↓
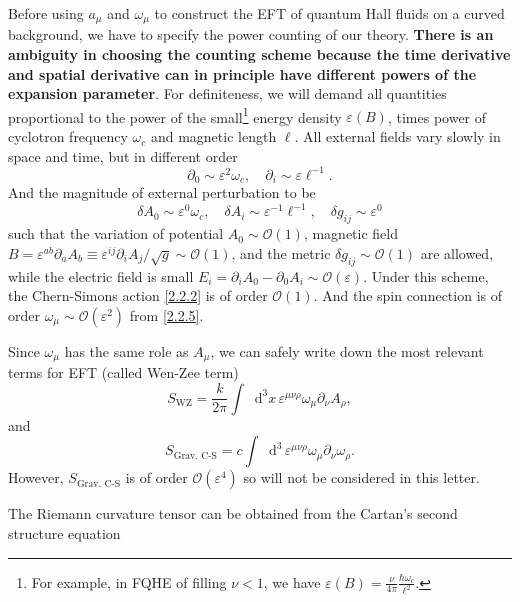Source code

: \documentclass[10pt,nofootinbib,letterpaper]{revtex4}
\newcommand*\dd{\mathop{}\!\mathrm{d}}
\begin{document}
		\indent Before using $a_\mu$ and $\omega_\mu$ to construct the EFT of quantum Hall fluids on a curved background, we have to specify the power counting of our theory. \textbf{There is an ambiguity in choosing the counting scheme because the time derivative and spatial derivative can in principle have different powers of the expansion parameter}. For definiteness, we will demand all quantities proportional to the power of the small\footnote{For example, in FQHE of filling $\nu<1$, we have $\varepsilon(B)=\frac{\nu}{4\pi}\frac{\hbar\omega_c}{\ell^2}$.} energy density $\varepsilon(B)$, times power of cyclotron frequency $\omega_c$ and magnetic length $\ell$. All external fields vary slowly in space and time, but in different order
		\begin{equation*}
			\partial_0\sim \varepsilon^2\omega_c, \quad\partial_i\sim \varepsilon\ell^{-1}.
		\end{equation*}
		And the magnitude of external perturbation to be
		\begin{equation*}
			\delta A_0\sim \varepsilon^0\omega_c,\quad\delta A_i\sim \varepsilon^{-1}\ell^{-1},\quad \delta g_{ij}\sim \varepsilon^0
		\end{equation*}
		such that the variation of potential $A_0\sim\mathcal{O}(1)$, magnetic field $B=\varepsilon^{ab}\partial_a A_b\equiv\varepsilon^{ij}\partial_i A_j/\sqrt{g}\sim\mathcal{O}(1)$, and the metric $\delta g_{ij}\sim\mathcal{O}(1)$ are allowed, while the electric field is small $E_i=\partial_i A_0- \partial_0 A_i\sim\mathcal{O}(\varepsilon)$. Under this scheme, the Chern-Simons action \eqref{2.2.2} is of order $\mathcal{O}(1)$. And the spin connection is of order $\omega_\mu\sim\mathcal{O}(\varepsilon^2)$ from \eqref{2.2.5}.\par
		Since $\omega_\mu$ has the same role as $A_\mu$, we can safely write down the most relevant terms for EFT (called Wen-Zee term)
		\begin{equation}\label{2.2.6}
			S_{\text{WZ}}=\dfrac{k}{2\pi}\int\dd^3x\,\varepsilon^{\mu\nu\rho}\omega_\mu \partial_\nu A_\rho,
		\end{equation}
		and
		\begin{equation}\label{2.2.7}
			S_{\text{Grav. C-S}}=c\int\dd^3\,\varepsilon^{\mu\nu\rho}\omega_\mu \partial_\nu \omega_\rho.
		\end{equation}
		However, $S_{\text{Grav. C-S}}$ is of order $\mathcal{O}(\varepsilon^4)$ so will not be considered in this letter.\par
		The Riemann curvature tensor can be obtained from the Cartan's second structure equation
\end{document}
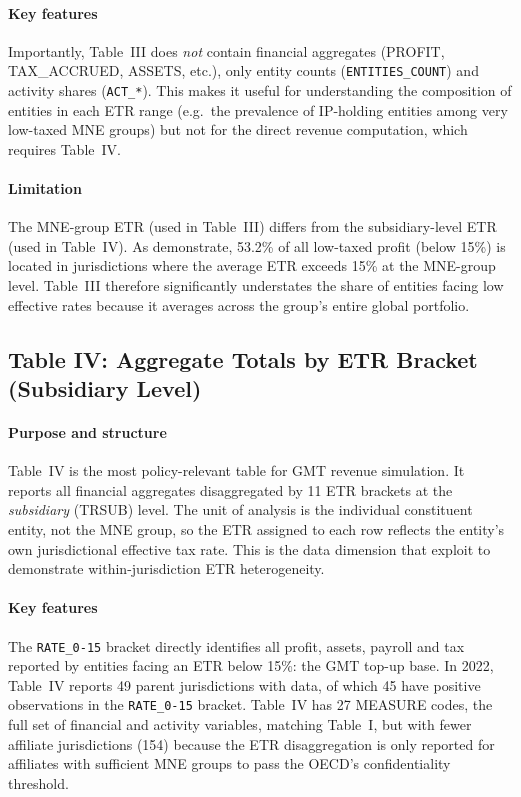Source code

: \documentclass[11pt,a4paper]{article}
\newcommand{\code}[1]{\texttt{#1}}
\begin{document}
\paragraph{Key features}
Importantly, Table~III does \emph{not} contain financial aggregates (PROFIT, TAX\_ACCRUED, ASSETS, etc.), only entity counts (\code{ENTITIES\_COUNT}) and activity shares (\code{ACT\_*}). This makes it useful for understanding the composition of entities in each ETR range (e.g.\ the prevalence of IP-holding entities among very low-taxed MNE groups) but not for the direct revenue computation, which requires Table~IV.

\paragraph{Limitation}
The MNE-group ETR (used in Table~III) differs from the subsidiary-level ETR (used in Table~IV). As \citet{hugger2025} demonstrate, 53.2\% of all low-taxed profit (below 15\%) is located in jurisdictions where the average ETR exceeds 15\% at the MNE-group level. Table~III therefore significantly understates the share of entities facing low effective rates because it averages across the group's entire global portfolio.

\subsection{Table IV: Aggregate Totals by ETR Bracket (Subsidiary Level)}\label{sec:table4}

\paragraph{Purpose and structure}
Table~IV is the most policy-relevant table for GMT revenue simulation. It reports all financial aggregates disaggregated by 11 ETR brackets at the \emph{subsidiary} (TRSUB) level. The unit of analysis is the individual constituent entity, not the MNE group, so the ETR assigned to each row reflects the entity's own jurisdictional effective tax rate. This is the data dimension that \citet{hugger2025} exploit to demonstrate within-jurisdiction ETR heterogeneity.

\paragraph{Key features}
The \code{RATE\_0-15} bracket directly identifies all profit, assets, payroll and tax reported by entities facing an ETR below 15\%: the GMT top-up base. In 2022, Table~IV reports 49 parent jurisdictions with data, of which 45 have positive observations in the \code{RATE\_0-15} bracket. Table~IV has 27 MEASURE codes, the full set of financial and activity variables, matching Table~I, but with fewer affiliate jurisdictions (154) because the ETR disaggregation is only reported for affiliates with sufficient MNE groups to pass the OECD's confidentiality threshold.
\end{document}
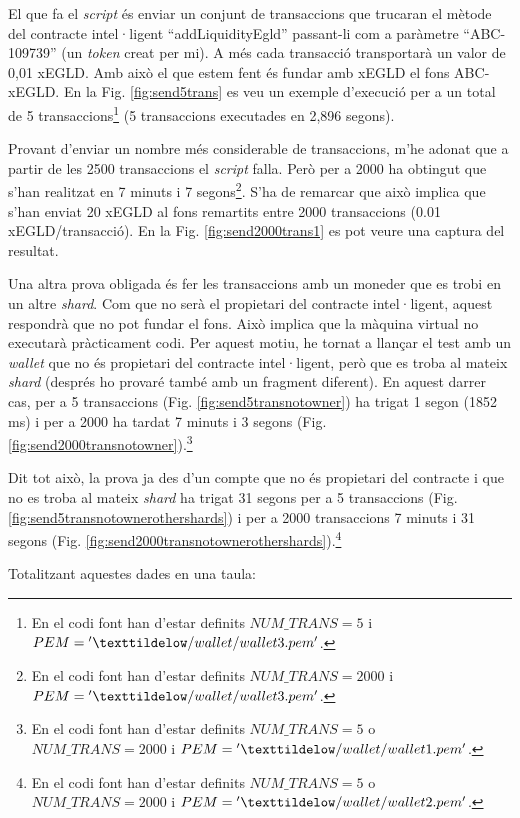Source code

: \documentclass[11pt,a4paper]{article}
\begin{document}
El que fa el \textit{script} és enviar un conjunt de transaccions que trucaran el mètode del contracte intel·ligent ``addLiquidityEgld'' passant-li com a paràmetre ``ABC-109739'' (un \textit{token} creat per mi). A més cada transacció transportarà un valor de 0,01 xEGLD. Amb això el que estem fent és fundar amb xEGLD el fons ABC-xEGLD. En la Fig. \ref{fig:send5trans} es veu un exemple d'execució per a un total de 5 transaccions\footnote{En el codi font han d'estar definits \({NUM\_TRANS=5}\) i \({PEM={'\texttildelow/wallet/wallet3.pem'}}\).} (5 transaccions executades en 2,896 segons).

Provant d'enviar un nombre més considerable de transaccions, m'he adonat que a partir de les 2500 transaccions el \textit{script} falla. Però per a 2000 ha obtingut que s'han realitzat en 7 minuts i 7 segons\footnote{En el codi font han d'estar definits \({NUM\_TRANS=2000}\) i \({PEM={'\texttildelow/wallet/wallet3.pem'}}\).}. S'ha de remarcar que això implica que s'han enviat 20 xEGLD al fons remartits entre 2000 transaccions (0.01 xEGLD/transacció). En la Fig. \ref{fig:send2000trans1} es pot veure una captura del resultat.	

Una altra prova obligada és fer les transaccions amb un moneder que es trobi en un altre \textit{shard}. Com que no serà el propietari del contracte intel·ligent, aquest respondrà que no pot fundar el fons. Això implica que la màquina virtual no executarà pràcticament codi. Per aquest motiu, he tornat a llançar el test amb un \textit{wallet} que no és propietari del contracte intel·ligent, però que es troba al mateix \textit{shard} (després ho provaré també amb un fragment diferent). En aquest darrer cas, per a 5 transaccions (Fig. \ref{fig:send5transnotowner}) ha trigat 1 segon (1852 ms) i per a 2000 ha tardat 7 minuts i 3 segons (Fig. \ref{fig:send2000transnotowner}).\footnote{En el codi font han d'estar definits \({NUM\_TRANS=5}\) o \({NUM\_TRANS=2000}\) i \({PEM={'\texttildelow/wallet/wallet1.pem'}}\).}

Dit tot això, la prova ja des d'un compte que no és propietari del contracte i que no es troba al mateix \textit{shard} ha trigat 31 segons per a 5 transaccions (Fig. \ref{fig:send5transnotownerothershards}) i per a 2000 transaccions 7 minuts i 31 segons (Fig. \ref{fig:send2000transnotownerothershards}).\footnote{En el codi font han d'estar definits \({NUM\_TRANS=5}\) o \({NUM\_TRANS=2000}\) i \({PEM={'\texttildelow/wallet/wallet2.pem'}}\).}

Totalitzant aquestes dades en una taula:
\end{document}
↑
» WHAT YOU NEED TO DO
Every entry above should be duplicated exactly. Do not include the images.

» EXERCISE RESPONSE
Source code

: \documentclass[10pt,nofootinbib,letterpaper]{revtex4}
\newcommand*\dd{\mathop{}\!\mathrm{d}}
\begin{document}
		\indent Before using $a_\mu$ and $\omega_\mu$ to construct the EFT of quantum Hall fluids on a curved background, we have to specify the power counting of our theory. \textbf{There is an ambiguity in choosing the counting scheme because the time derivative and spatial derivative can in principle have different powers of the expansion parameter}. For definiteness, we will demand all quantities proportional to the power of the small\footnote{For example, in FQHE of filling $\nu<1$, we have $\varepsilon(B)=\frac{\nu}{4\pi}\frac{\hbar\omega_c}{\ell^2}$.} energy density $\varepsilon(B)$, times power of cyclotron frequency $\omega_c$ and magnetic length $\ell$. All external fields vary slowly in space and time, but in different order
		\begin{equation*}
			\partial_0\sim \varepsilon^2\omega_c, \quad\partial_i\sim \varepsilon\ell^{-1}.
		\end{equation*}
		And the magnitude of external perturbation to be
		\begin{equation*}
			\delta A_0\sim \varepsilon^0\omega_c,\quad\delta A_i\sim \varepsilon^{-1}\ell^{-1},\quad \delta g_{ij}\sim \varepsilon^0
		\end{equation*}
		such that the variation of potential $A_0\sim\mathcal{O}(1)$, magnetic field $B=\varepsilon^{ab}\partial_a A_b\equiv\varepsilon^{ij}\partial_i A_j/\sqrt{g}\sim\mathcal{O}(1)$, and the metric $\delta g_{ij}\sim\mathcal{O}(1)$ are allowed, while the electric field is small $E_i=\partial_i A_0- \partial_0 A_i\sim\mathcal{O}(\varepsilon)$. Under this scheme, the Chern-Simons action \eqref{2.2.2} is of order $\mathcal{O}(1)$. And the spin connection is of order $\omega_\mu\sim\mathcal{O}(\varepsilon^2)$ from \eqref{2.2.5}.\par
		Since $\omega_\mu$ has the same role as $A_\mu$, we can safely write down the most relevant terms for EFT (called Wen-Zee term)
		\begin{equation}\label{2.2.6}
			S_{\text{WZ}}=\dfrac{k}{2\pi}\int\dd^3x\,\varepsilon^{\mu\nu\rho}\omega_\mu \partial_\nu A_\rho,
		\end{equation}
		and
		\begin{equation}\label{2.2.7}
			S_{\text{Grav. C-S}}=c\int\dd^3\,\varepsilon^{\mu\nu\rho}\omega_\mu \partial_\nu \omega_\rho.
		\end{equation}
		However, $S_{\text{Grav. C-S}}$ is of order $\mathcal{O}(\varepsilon^4)$ so will not be considered in this letter.\par
		The Riemann curvature tensor can be obtained from the Cartan's second structure equation
\end{document}
Source code

: \documentclass[11pt,a4paper]{article}
\newcommand{\code}[1]{\texttt{#1}}
\begin{document}
\paragraph{Key features}
Importantly, Table~III does \emph{not} contain financial aggregates (PROFIT, TAX\_ACCRUED, ASSETS, etc.), only entity counts (\code{ENTITIES\_COUNT}) and activity shares (\code{ACT\_*}). This makes it useful for understanding the composition of entities in each ETR range (e.g.\ the prevalence of IP-holding entities among very low-taxed MNE groups) but not for the direct revenue computation, which requires Table~IV.

\paragraph{Limitation}
The MNE-group ETR (used in Table~III) differs from the subsidiary-level ETR (used in Table~IV). As \citet{hugger2025} demonstrate, 53.2\% of all low-taxed profit (below 15\%) is located in jurisdictions where the average ETR exceeds 15\% at the MNE-group level. Table~III therefore significantly understates the share of entities facing low effective rates because it averages across the group's entire global portfolio.

\subsection{Table IV: Aggregate Totals by ETR Bracket (Subsidiary Level)}\label{sec:table4}

\paragraph{Purpose and structure}
Table~IV is the most policy-relevant table for GMT revenue simulation. It reports all financial aggregates disaggregated by 11 ETR brackets at the \emph{subsidiary} (TRSUB) level. The unit of analysis is the individual constituent entity, not the MNE group, so the ETR assigned to each row reflects the entity's own jurisdictional effective tax rate. This is the data dimension that \citet{hugger2025} exploit to demonstrate within-jurisdiction ETR heterogeneity.

\paragraph{Key features}
The \code{RATE\_0-15} bracket directly identifies all profit, assets, payroll and tax reported by entities facing an ETR below 15\%: the GMT top-up base. In 2022, Table~IV reports 49 parent jurisdictions with data, of which 45 have positive observations in the \code{RATE\_0-15} bracket. Table~IV has 27 MEASURE codes, the full set of financial and activity variables, matching Table~I, but with fewer affiliate jurisdictions (154) because the ETR disaggregation is only reported for affiliates with sufficient MNE groups to pass the OECD's confidentiality threshold.
\end{document}
Source code

: \documentclass[11pt,a4paper]{article}
\begin{document}
El que fa el \textit{script} és enviar un conjunt de transaccions que trucaran el mètode del contracte intel·ligent ``addLiquidityEgld'' passant-li com a paràmetre ``ABC-109739'' (un \textit{token} creat per mi). A més cada transacció transportarà un valor de 0,01 xEGLD. Amb això el que estem fent és fundar amb xEGLD el fons ABC-xEGLD. En la Fig. \ref{fig:send5trans} es veu un exemple d'execució per a un total de 5 transaccions\footnote{En el codi font han d'estar definits \({NUM\_TRANS=5}\) i \({PEM={'\texttildelow/wallet/wallet3.pem'}}\).} (5 transaccions executades en 2,896 segons).

Provant d'enviar un nombre més considerable de transaccions, m'he adonat que a partir de les 2500 transaccions el \textit{script} falla. Però per a 2000 ha obtingut que s'han realitzat en 7 minuts i 7 segons\footnote{En el codi font han d'estar definits \({NUM\_TRANS=2000}\) i \({PEM={'\texttildelow/wallet/wallet3.pem'}}\).}. S'ha de remarcar que això implica que s'han enviat 20 xEGLD al fons remartits entre 2000 transaccions (0.01 xEGLD/transacció). En la Fig. \ref{fig:send2000trans1} es pot veure una captura del resultat.	

Una altra prova obligada és fer les transaccions amb un moneder que es trobi en un altre \textit{shard}. Com que no serà el propietari del contracte intel·ligent, aquest respondrà que no pot fundar el fons. Això implica que la màquina virtual no executarà pràcticament codi. Per aquest motiu, he tornat a llançar el test amb un \textit{wallet} que no és propietari del contracte intel·ligent, però que es troba al mateix \textit{shard} (després ho provaré també amb un fragment diferent). En aquest darrer cas, per a 5 transaccions (Fig. \ref{fig:send5transnotowner}) ha trigat 1 segon (1852 ms) i per a 2000 ha tardat 7 minuts i 3 segons (Fig. \ref{fig:send2000transnotowner}).\footnote{En el codi font han d'estar definits \({NUM\_TRANS=5}\) o \({NUM\_TRANS=2000}\) i \({PEM={'\texttildelow/wallet/wallet1.pem'}}\).}

Dit tot això, la prova ja des d'un compte que no és propietari del contracte i que no es troba al mateix \textit{shard} ha trigat 31 segons per a 5 transaccions (Fig. \ref{fig:send5transnotownerothershards}) i per a 2000 transaccions 7 minuts i 31 segons (Fig. \ref{fig:send2000transnotownerothershards}).\footnote{En el codi font han d'estar definits \({NUM\_TRANS=5}\) o \({NUM\_TRANS=2000}\) i \({PEM={'\texttildelow/wallet/wallet2.pem'}}\).}

Totalitzant aquestes dades en una taula:
\end{document}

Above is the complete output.